**WHAT IS REQUIRED**
Report how many lines in the records below hold "between", with no other output.

**DATASET EXCERPTS**
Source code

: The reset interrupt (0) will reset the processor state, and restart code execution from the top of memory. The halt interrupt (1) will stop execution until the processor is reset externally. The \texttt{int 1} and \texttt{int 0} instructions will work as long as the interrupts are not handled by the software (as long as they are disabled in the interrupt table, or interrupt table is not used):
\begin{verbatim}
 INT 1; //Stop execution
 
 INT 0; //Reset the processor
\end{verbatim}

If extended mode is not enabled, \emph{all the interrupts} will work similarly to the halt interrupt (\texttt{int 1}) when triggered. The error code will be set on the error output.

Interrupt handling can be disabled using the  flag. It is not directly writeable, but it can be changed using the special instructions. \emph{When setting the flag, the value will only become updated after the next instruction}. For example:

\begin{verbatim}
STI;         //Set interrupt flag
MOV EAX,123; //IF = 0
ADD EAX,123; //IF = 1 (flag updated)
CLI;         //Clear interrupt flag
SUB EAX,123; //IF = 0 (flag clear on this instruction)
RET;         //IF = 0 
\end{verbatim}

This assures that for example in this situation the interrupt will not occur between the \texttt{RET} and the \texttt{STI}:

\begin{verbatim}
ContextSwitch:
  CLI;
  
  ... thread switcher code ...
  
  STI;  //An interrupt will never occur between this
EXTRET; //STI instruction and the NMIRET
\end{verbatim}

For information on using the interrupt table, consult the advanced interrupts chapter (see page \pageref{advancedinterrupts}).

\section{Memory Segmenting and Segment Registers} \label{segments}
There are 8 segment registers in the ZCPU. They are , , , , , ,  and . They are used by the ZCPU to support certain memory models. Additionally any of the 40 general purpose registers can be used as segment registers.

**SOLUTION FOR THIS EXERCISE**
2